▶ **Items listed in a dataset**:
Segment Open

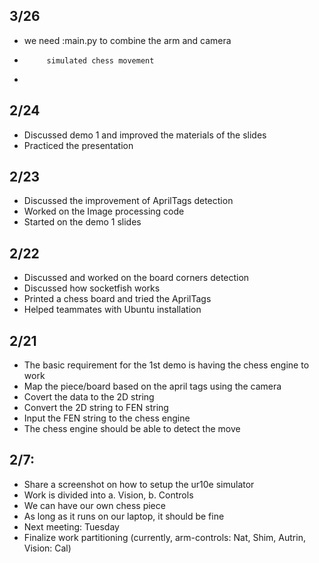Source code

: ## 3/26
- we need :main.py to combine the arm and camera
-          simulated chess movement
-          

## 2/24
- Discussed demo 1 and improved the materials of the slides
- Practiced the presentation

## 2/23
- Discussed the improvement of AprilTags detection
- Worked on the Image processing code
- Started on the demo 1 slides

## 2/22
- Discussed and worked on the board corners detection
- Discussed how socketfish works
- Printed a chess board and tried the AprilTags
- Helped teammates with Ubuntu installation

## 2/21
- The basic requirement for the 1st demo is having the chess engine to work
- Map the piece/board based on the april tags using the camera
- Covert the data to the 2D string
- Convert the 2D string to FEN string
- Input the FEN string to the chess engine
- The chess engine should be able to detect the move

## 2/7:
- Share a screenshot on how to setup the ur10e simulator
- Work is divided into a. Vision, b. Controls
- We can have our own chess piece
- As long as it runs on our laptop, it should be fine
- Next meeting: Tuesday
- Finalize work partitioning (currently, arm-controls: Nat, Shim, Autrin, Vision: Cal)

Segment Closed

▶ **WHAT TO WORK ON**: Would you set down the records exactly, with no pictures included?

▶ **WRITTEN REPLY**:
Source code

: ## 3/26
- we need :main.py to combine the arm and camera
-          simulated chess movement
-          

## 2/24
- Discussed demo 1 and improved the materials of the slides
- Practiced the presentation

## 2/23
- Discussed the improvement of AprilTags detection
- Worked on the Image processing code
- Started on the demo 1 slides

## 2/22
- Discussed and worked on the board corners detection
- Discussed how socketfish works
- Printed a chess board and tried the AprilTags
- Helped teammates with Ubuntu installation

## 2/21
- The basic requirement for the 1st demo is having the chess engine to work
- Map the piece/board based on the april tags using the camera
- Covert the data to the 2D string
- Convert the 2D string to FEN string
- Input the FEN string to the chess engine
- The chess engine should be able to detect the move

## 2/7:
- Share a screenshot on how to setup the ur10e simulator
- Work is divided into a. Vision, b. Controls
- We can have our own chess piece
- As long as it runs on our laptop, it should be fine
- Next meeting: Tuesday
- Finalize work partitioning (currently, arm-controls: Nat, Shim, Autrin, Vision: Cal)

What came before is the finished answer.